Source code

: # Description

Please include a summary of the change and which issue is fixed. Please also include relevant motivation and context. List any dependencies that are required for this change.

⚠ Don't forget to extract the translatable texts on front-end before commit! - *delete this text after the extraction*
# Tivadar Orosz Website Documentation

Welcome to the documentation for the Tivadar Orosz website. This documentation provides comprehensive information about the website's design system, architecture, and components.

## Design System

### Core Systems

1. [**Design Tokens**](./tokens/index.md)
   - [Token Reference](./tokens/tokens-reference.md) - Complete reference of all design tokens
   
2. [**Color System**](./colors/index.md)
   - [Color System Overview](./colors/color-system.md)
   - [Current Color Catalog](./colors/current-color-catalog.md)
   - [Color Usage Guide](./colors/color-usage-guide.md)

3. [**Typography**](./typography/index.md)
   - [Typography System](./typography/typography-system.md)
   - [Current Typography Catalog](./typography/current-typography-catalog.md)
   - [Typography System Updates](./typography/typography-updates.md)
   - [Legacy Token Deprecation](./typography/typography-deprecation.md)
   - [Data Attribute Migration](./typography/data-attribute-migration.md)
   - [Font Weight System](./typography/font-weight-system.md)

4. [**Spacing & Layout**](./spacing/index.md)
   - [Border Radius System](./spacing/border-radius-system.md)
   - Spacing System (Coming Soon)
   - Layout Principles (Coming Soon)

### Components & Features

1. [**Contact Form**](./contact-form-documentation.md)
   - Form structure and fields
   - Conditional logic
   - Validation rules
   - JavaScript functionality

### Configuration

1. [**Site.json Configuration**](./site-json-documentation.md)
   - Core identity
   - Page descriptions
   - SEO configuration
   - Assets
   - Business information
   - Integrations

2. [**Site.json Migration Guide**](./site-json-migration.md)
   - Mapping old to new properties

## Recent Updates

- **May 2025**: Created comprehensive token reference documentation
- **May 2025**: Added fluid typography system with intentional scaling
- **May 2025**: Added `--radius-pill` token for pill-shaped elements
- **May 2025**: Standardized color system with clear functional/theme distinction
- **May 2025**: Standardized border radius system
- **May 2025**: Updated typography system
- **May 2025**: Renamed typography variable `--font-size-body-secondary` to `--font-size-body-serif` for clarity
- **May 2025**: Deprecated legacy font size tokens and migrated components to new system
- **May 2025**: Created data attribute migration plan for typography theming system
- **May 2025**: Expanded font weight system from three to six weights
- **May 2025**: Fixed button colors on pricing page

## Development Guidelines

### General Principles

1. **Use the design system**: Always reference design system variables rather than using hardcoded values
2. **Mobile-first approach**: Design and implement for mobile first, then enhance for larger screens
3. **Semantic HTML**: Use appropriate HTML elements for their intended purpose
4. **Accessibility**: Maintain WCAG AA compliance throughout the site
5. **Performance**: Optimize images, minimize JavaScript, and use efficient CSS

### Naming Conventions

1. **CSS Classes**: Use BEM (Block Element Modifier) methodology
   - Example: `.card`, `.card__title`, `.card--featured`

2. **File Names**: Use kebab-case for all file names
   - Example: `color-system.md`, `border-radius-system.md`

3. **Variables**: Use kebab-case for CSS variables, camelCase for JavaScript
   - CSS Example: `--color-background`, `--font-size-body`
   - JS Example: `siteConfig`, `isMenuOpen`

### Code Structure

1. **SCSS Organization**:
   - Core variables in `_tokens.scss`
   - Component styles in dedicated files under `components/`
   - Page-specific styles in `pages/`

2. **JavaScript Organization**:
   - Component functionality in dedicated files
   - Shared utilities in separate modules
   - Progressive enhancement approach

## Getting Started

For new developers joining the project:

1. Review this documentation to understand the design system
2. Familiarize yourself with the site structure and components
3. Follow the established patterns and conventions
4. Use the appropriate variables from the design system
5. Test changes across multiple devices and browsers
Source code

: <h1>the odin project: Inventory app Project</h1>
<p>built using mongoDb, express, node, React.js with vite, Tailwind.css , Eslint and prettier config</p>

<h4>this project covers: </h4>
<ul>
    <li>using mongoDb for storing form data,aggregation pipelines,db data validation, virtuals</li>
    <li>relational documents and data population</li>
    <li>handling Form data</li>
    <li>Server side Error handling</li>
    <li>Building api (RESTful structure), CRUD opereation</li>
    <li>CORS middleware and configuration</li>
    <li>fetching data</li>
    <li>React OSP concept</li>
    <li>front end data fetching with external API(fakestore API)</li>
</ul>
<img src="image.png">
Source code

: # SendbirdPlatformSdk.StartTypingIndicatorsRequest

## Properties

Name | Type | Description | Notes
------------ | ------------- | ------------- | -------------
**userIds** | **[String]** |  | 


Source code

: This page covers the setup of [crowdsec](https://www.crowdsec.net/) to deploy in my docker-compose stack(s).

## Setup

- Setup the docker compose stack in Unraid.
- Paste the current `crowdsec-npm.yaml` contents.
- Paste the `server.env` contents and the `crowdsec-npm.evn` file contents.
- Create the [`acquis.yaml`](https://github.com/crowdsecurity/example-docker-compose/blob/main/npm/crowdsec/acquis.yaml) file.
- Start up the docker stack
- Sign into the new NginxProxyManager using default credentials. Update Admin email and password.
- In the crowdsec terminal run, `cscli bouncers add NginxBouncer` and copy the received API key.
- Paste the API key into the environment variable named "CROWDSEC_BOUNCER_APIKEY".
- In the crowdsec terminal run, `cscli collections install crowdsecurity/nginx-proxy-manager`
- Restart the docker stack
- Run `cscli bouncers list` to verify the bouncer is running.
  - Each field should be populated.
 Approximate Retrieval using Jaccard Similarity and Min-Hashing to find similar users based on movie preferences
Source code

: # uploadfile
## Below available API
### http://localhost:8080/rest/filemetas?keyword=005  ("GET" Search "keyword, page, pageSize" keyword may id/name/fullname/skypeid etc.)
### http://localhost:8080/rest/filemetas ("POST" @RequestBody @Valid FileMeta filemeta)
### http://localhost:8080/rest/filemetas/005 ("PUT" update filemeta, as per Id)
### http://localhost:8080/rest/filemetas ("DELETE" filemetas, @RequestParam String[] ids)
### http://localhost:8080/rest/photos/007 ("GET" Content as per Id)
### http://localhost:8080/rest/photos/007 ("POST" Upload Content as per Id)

Activity ▸ Nothing should appear in the answer except the lines above from the line with "Welcome to the" through the line with "- **May 2025**: Added fluid", both included, written out exactly.

Response ▸
Welcome to the documentation for the Tivadar Orosz website. This documentation provides comprehensive information about the website's design system, architecture, and components.

## Design System

### Core Systems

1. [**Design Tokens**](./tokens/index.md)
   - [Token Reference](./tokens/tokens-reference.md) - Complete reference of all design tokens
   
2. [**Color System**](./colors/index.md)
   - [Color System Overview](./colors/color-system.md)
   - [Current Color Catalog](./colors/current-color-catalog.md)
   - [Color Usage Guide](./colors/color-usage-guide.md)

3. [**Typography**](./typography/index.md)
   - [Typography System](./typography/typography-system.md)
   - [Current Typography Catalog](./typography/current-typography-catalog.md)
   - [Typography System Updates](./typography/typography-updates.md)
   - [Legacy Token Deprecation](./typography/typography-deprecation.md)
   - [Data Attribute Migration](./typography/data-attribute-migration.md)
   - [Font Weight System](./typography/font-weight-system.md)

4. [**Spacing & Layout**](./spacing/index.md)
   - [Border Radius System](./spacing/border-radius-system.md)
   - Spacing System (Coming Soon)
   - Layout Principles (Coming Soon)

### Components & Features

1. [**Contact Form**](./contact-form-documentation.md)
   - Form structure and fields
   - Conditional logic
   - Validation rules
   - JavaScript functionality

### Configuration

1. [**Site.json Configuration**](./site-json-documentation.md)
   - Core identity
   - Page descriptions
   - SEO configuration
   - Assets
   - Business information
   - Integrations

2. [**Site.json Migration Guide**](./site-json-migration.md)
   - Mapping old to new properties

## Recent Updates

- **May 2025**: Created comprehensive token reference documentation
- **May 2025**: Added fluid typography system with intentional scaling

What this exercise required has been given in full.